Tobit models have been available in Stata for a while, but version 15 now includes multilevel versions with random intercepts and random slopes. Let's look at a simple mathematical representation.
In these equations, i indexes the individual cases and j the clusters of cases that define the multilevel structure. That might be exam results clustered by student, or trees clustered by plantation, or whatever. One neat way of thinking about the advantage of multilevel models is that they split up the unexplained variance into observation-level and cluster-level variance, and in doing so, give deeper understanding and more nuanced conclusions about the data.
x is an independent variable or predictor, y is the dependent variable or outcome of interest, but we don't observe y directly, only y*, which is the censored version at a threshold h. The betas are simple regression coefficients. Then, there is also a random intercept u, which is different for every cluster in the data's multilevel structure, and a random slope v, which contributes to the effect of x on y. The u and v values are normally distributed around zero, by convention.
Let's create some simulated data for an imaginary research study into rehabilitation for amputees learning to use electrically-controlled prosthetic hands. The data are fake but inspired by real-life research.
In these data, there are two training programmes being compared (variable: train) and the participants (identified by the variable: id) are tracked over several weeks (variable: week).
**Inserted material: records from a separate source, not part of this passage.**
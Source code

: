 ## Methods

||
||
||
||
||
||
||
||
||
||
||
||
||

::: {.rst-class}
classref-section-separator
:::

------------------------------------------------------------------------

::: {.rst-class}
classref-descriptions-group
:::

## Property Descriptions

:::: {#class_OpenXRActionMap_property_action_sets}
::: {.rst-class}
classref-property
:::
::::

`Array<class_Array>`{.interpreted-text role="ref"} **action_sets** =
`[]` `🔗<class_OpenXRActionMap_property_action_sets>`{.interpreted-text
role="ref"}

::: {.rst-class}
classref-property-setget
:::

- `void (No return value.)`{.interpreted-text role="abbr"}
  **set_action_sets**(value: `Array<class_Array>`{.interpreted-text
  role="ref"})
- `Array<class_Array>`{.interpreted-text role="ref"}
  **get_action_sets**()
They have to complete a test by carrying out four tasks of increasing difficulty (variable: task), and they are timed on the tasks (variable: time), so smaller time is desirable, but there is a maximum time of 30 seconds, so if they have not completed it within 30 seconds, then time is recorded as 30.
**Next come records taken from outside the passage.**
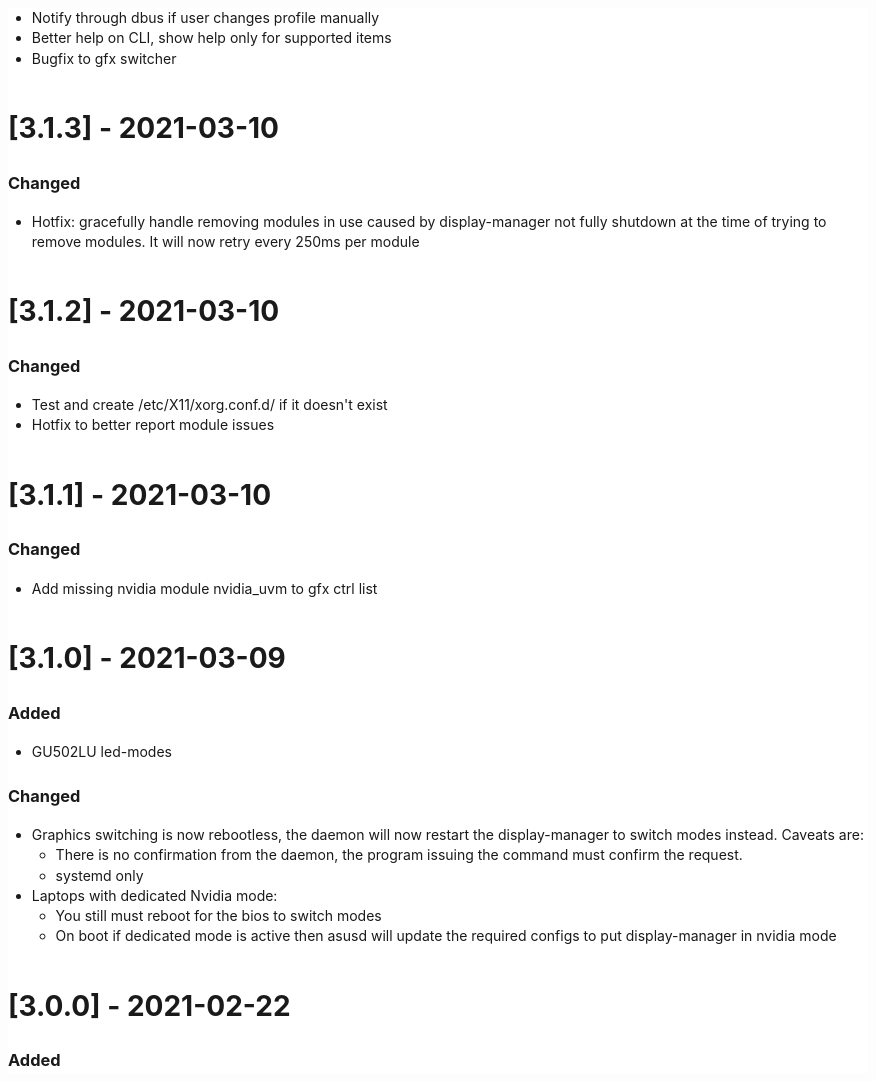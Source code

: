 - Notify through dbus if user changes profile manually
- Better help on CLI, show help only for supported items
- Bugfix to gfx switcher

# [3.1.3] - 2021-03-10

### Changed

- Hotfix: gracefully handle removing modules in use caused by display-manager not
  fully shutdown at the time of trying to remove modules. It will now retry every
  250ms per module

# [3.1.2] - 2021-03-10

### Changed

- Test and create /etc/X11/xorg.conf.d/ if it doesn't exist
- Hotfix to better report module issues

# [3.1.1] - 2021-03-10

### Changed

- Add missing nvidia module nvidia_uvm to gfx ctrl list

# [3.1.0] - 2021-03-09

### Added

- GU502LU led-modes

### Changed

- Graphics switching is now rebootless, the daemon will now restart the
  display-manager to switch modes instead. Caveats are:
  - There is no confirmation from the daemon, the program issuing the command
    must confirm the request.
  - systemd only
- Laptops with dedicated Nvidia mode:
  - You still must reboot for the bios to switch modes
  - On boot if dedicated mode is active then asusd will update the required configs
    to put display-manager in nvidia mode

# [3.0.0] - 2021-02-22

### Added
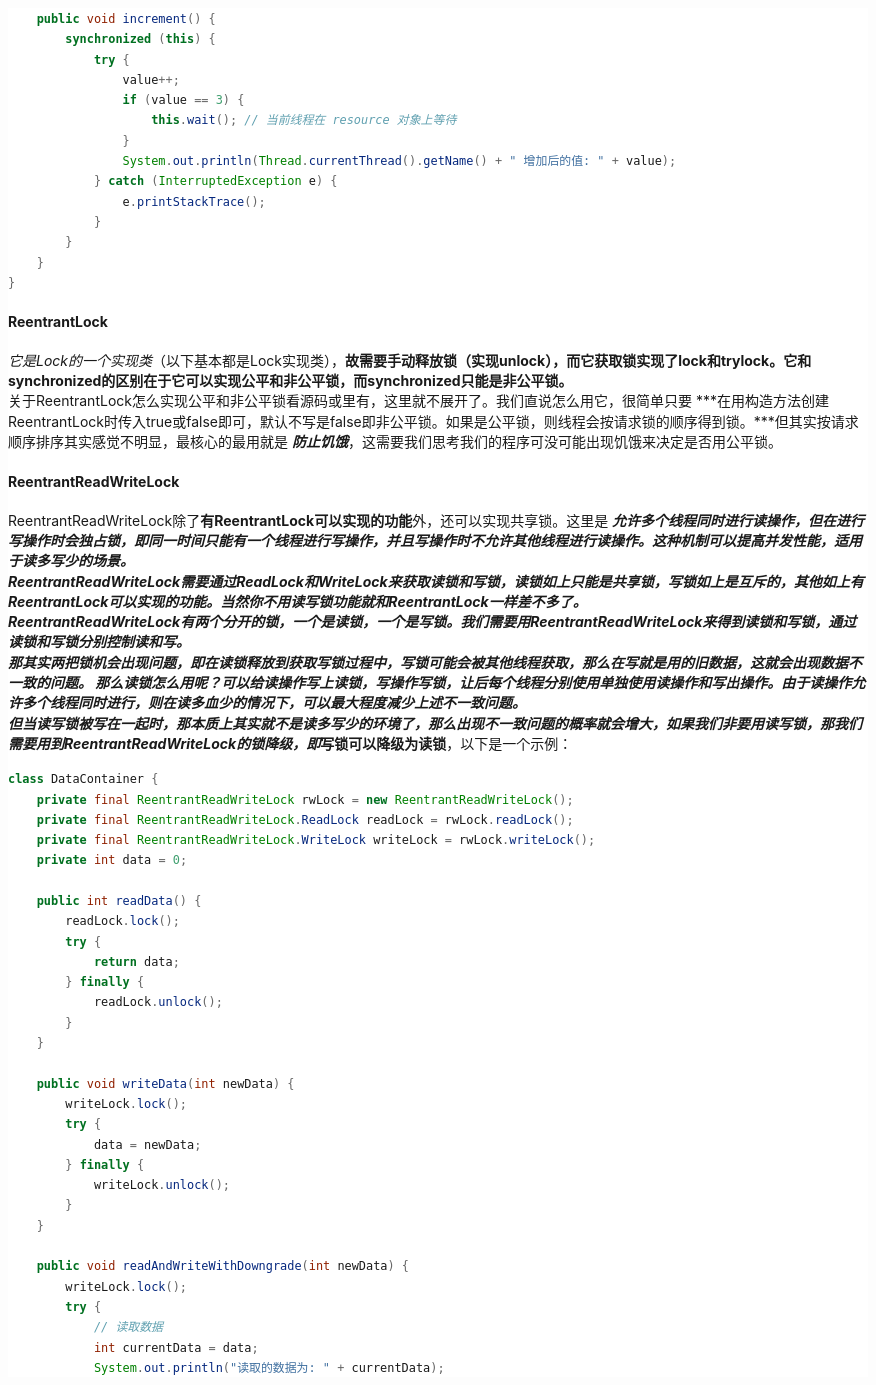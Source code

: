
 ```java
    public void increment() {
        synchronized (this) {
            try { 
                value++;
                if (value == 3) {
                    this.wait(); // 当前线程在 resource 对象上等待
                }
                System.out.println(Thread.currentThread().getName() + " 增加后的值: " + value);
            } catch (InterruptedException e) {
                e.printStackTrace();
            }
        }
    }
}
```
#### ReentrantLock
*它是Lock的一个实现类*（以下基本都是Lock实现类），**故需要手动释放锁（实现unlock），而它获取锁实现了lock和trylock。它和synchronized的区别在于它可以实现公平和非公平锁，而synchronized只能是非公平锁。**  
关于ReentrantLock怎么实现公平和非公平锁看源码或里有，这里就不展开了。我们直说怎么用它，很简单只要 ***在用构造方法创建ReentrantLock时传入true或false即可，默认不写是false即非公平锁。如果是公平锁，则线程会按请求锁的顺序得到锁。***但其实按请求顺序排序其实感觉不明显，最核心的最用就是 ***防止饥饿***，这需要我们思考我们的程序可没可能出现饥饿来决定是否用公平锁。
#### ReentrantReadWriteLock 
ReentrantReadWriteLock除了**有ReentrantLock可以实现的功能**外，还可以实现共享锁。这里是 ***允许多个线程同时进行读操作，但在进行写操作时会独占锁，即同一时间只能有一个线程进行写操作，并且写操作时不允许其他线程进行读操作。***这种机制可以提高并发性能，**适用于读多写少的场景**。  
ReentrantReadWriteLock需要通过*ReadLock和WriteLock*来获取读锁和写锁，**读锁如上只能是共享锁，写锁如上是互斥的，其他如上有ReentrantLock可以实现的功能。**当然你不用读写锁功能就和ReentrantLock一样差不多了。  
ReentrantReadWriteLock有两个分开的锁，一个是读锁，一个是写锁。我们需要用ReentrantReadWriteLock来得到读锁和写锁，通过读锁和写锁分别控制读和写。  
那其实两把锁机会出现问题，即在读锁释放到获取写锁过程中，写锁可能会被其他线程获取，那么在写就是用的旧数据，这就会出现数据不一致的问题。
那么读锁怎么用呢？可以给读操作**写上读锁，写操作写锁，让后每个线程分别使用单独使用读操作和写出操作**。由于读操作允许多个线程同时进行，则在读多血少的情况下，可以最大程度减少上述不一致问题。  
但当读写锁被写在一起时，那本质上其实就不是读多写少的环境了，那么出现不一致问题的概率就会增大，如果我们非要用读写锁，那我们需要用到ReentrantReadWriteLock的锁降级，即**写锁可以降级为读锁**，以下是一个示例：
```java
class DataContainer {
    private final ReentrantReadWriteLock rwLock = new ReentrantReadWriteLock();
    private final ReentrantReadWriteLock.ReadLock readLock = rwLock.readLock();
    private final ReentrantReadWriteLock.WriteLock writeLock = rwLock.writeLock();
    private int data = 0;

    public int readData() {
        readLock.lock();
        try {
            return data;
        } finally {
            readLock.unlock();
        }
    }

    public void writeData(int newData) {
        writeLock.lock();
        try {
            data = newData;
        } finally {
            writeLock.unlock();
        }
    }

    public void readAndWriteWithDowngrade(int newData) {
        writeLock.lock();
        try {
            // 读取数据
            int currentData = data;
            System.out.println("读取的数据为: " + currentData);
```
This is right-censoring of the dependent variable. We also have to account for the repeated-measures (economists may say "panel data") nature of the data in a multilevel model. There will be a random intercept by id, and a random slope for week, and the study is principally interested in the interaction between week and train, because this would indicate a difference between training programmes in their impact on the rate of recovery (slope relating week to time).
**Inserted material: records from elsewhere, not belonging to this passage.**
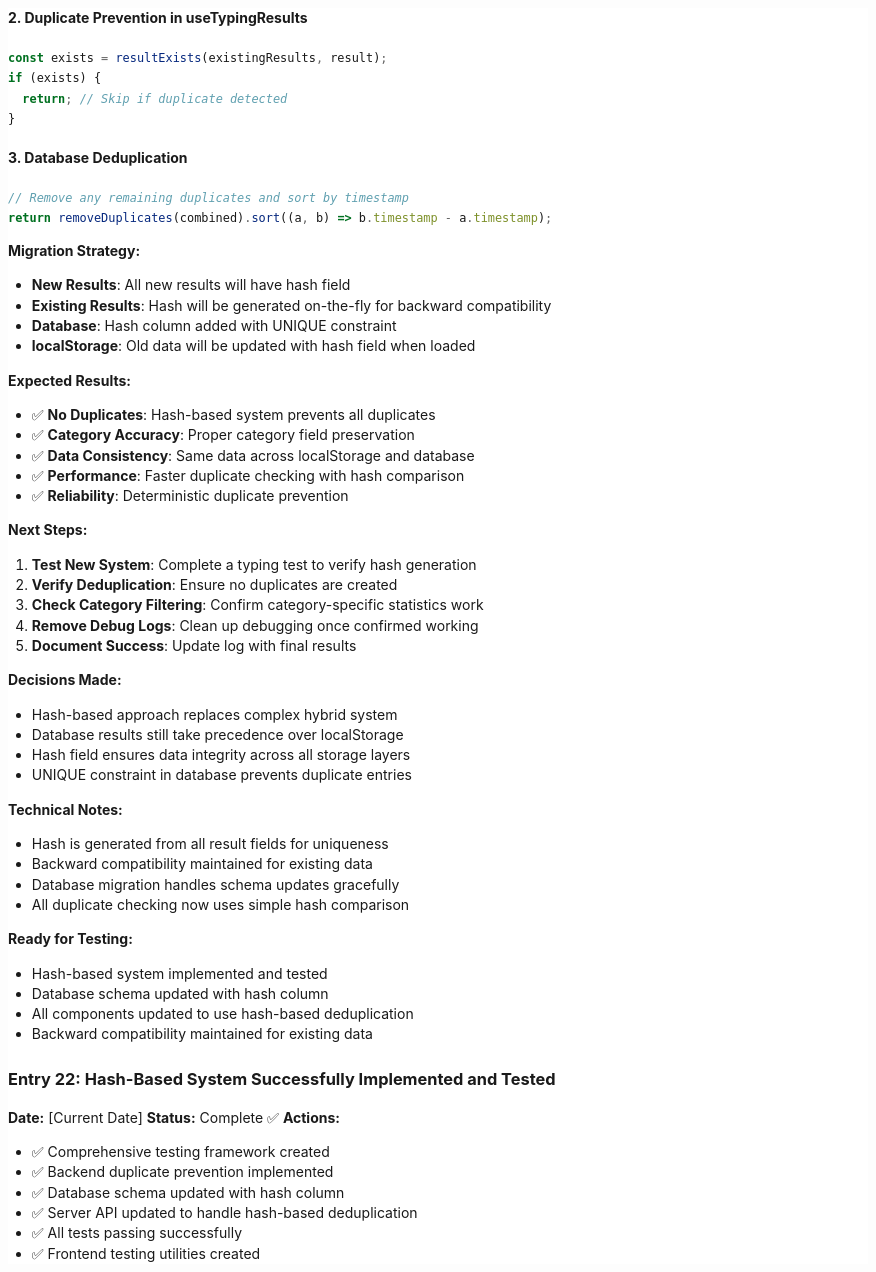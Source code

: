 #### **2. Duplicate Prevention in useTypingResults**
```typescript
const exists = resultExists(existingResults, result);
if (exists) {
  return; // Skip if duplicate detected
}
```

#### **3. Database Deduplication**
```typescript
// Remove any remaining duplicates and sort by timestamp
return removeDuplicates(combined).sort((a, b) => b.timestamp - a.timestamp);
```

**Migration Strategy:**
- **New Results**: All new results will have hash field
- **Existing Results**: Hash will be generated on-the-fly for backward compatibility
- **Database**: Hash column added with UNIQUE constraint
- **localStorage**: Old data will be updated with hash field when loaded

**Expected Results:**
- ✅ **No Duplicates**: Hash-based system prevents all duplicates
- ✅ **Category Accuracy**: Proper category field preservation
- ✅ **Data Consistency**: Same data across localStorage and database
- ✅ **Performance**: Faster duplicate checking with hash comparison
- ✅ **Reliability**: Deterministic duplicate prevention

**Next Steps:**
1. **Test New System**: Complete a typing test to verify hash generation
2. **Verify Deduplication**: Ensure no duplicates are created
3. **Check Category Filtering**: Confirm category-specific statistics work
4. **Remove Debug Logs**: Clean up debugging once confirmed working
5. **Document Success**: Update log with final results

**Decisions Made:**
- Hash-based approach replaces complex hybrid system
- Database results still take precedence over localStorage
- Hash field ensures data integrity across all storage layers
- UNIQUE constraint in database prevents duplicate entries

**Technical Notes:**
- Hash is generated from all result fields for uniqueness
- Backward compatibility maintained for existing data
- Database migration handles schema updates gracefully
- All duplicate checking now uses simple hash comparison

**Ready for Testing:**
- Hash-based system implemented and tested
- Database schema updated with hash column
- All components updated to use hash-based deduplication
- Backward compatibility maintained for existing data

### Entry 22: Hash-Based System Successfully Implemented and Tested
**Date:** [Current Date]
**Status:** Complete ✅
**Actions:**
- ✅ Comprehensive testing framework created
- ✅ Backend duplicate prevention implemented
- ✅ Database schema updated with hash column
- ✅ Server API updated to handle hash-based deduplication
- ✅ All tests passing successfully
- ✅ Frontend testing utilities created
The code to generate these data is in the accompanying do-file. The graphs below show the individual "patients" as lines over time, split by the four tasks and two training groups.
If only we knew the real values of the dependent variable...
...then we could just fit a familiar multilevel linear regression. Let's call it "Model 1".
mixed y c.week##i.train i.task || id: week, covariance(unstructured)
You can see that this recovers the population parameters we fed into the simulated data, plus-minus some sampling error. Along with the other two models we'll fit, they are summarised in this table:
Next, we try the same linear regression, having censored our dependent variable above 30 seconds. The only thing we change is to replace y with ystar, which has any values above 30 replaced with exactly 30. This is "Model 2", and it effectively ignores the censoring, so we shouldn't be too surprised to get biased results out. In the table above, the highlighted cells show those parameters whose Model 1 values lie outside the 95% confidence intervals from Model 2.
mixed ystar c.week##i.train i.task || id: week, covariance(unstructured)
Many of these biases can be understood in terms of the data being pushed down to the red dashed line in the graphs above, and the linear model trying to compensate for that. But, when we use
metobit (which has almost identical syntax to
mixed) to fit "Model 3", we are asking Stata to integrate out the censored values over the part of the data distribution above the censoring threshold. That requires some assumptions in the model, and of course, this linear and normally distributed dataset fits those assumptions nicely, but in any situation where you are happy to use linear regression with the usual assumption of normal and homoscedastic residuals, it will be justified. Here, the biases of Model 2 all disappear, as seen in the table.
metobit ystar c.week##i.train i.task || id: week, ul(30) covariance(unstructured)
We can use
marginsplot to help us interpret the model. You might notice that
margins takes much longer with
metobit than with
mixed: we are asking a much harder task of the computer!
From this graph, it's obvious that the bias in Model 2 has been very well removed by the multilevel Tobit in Model 3.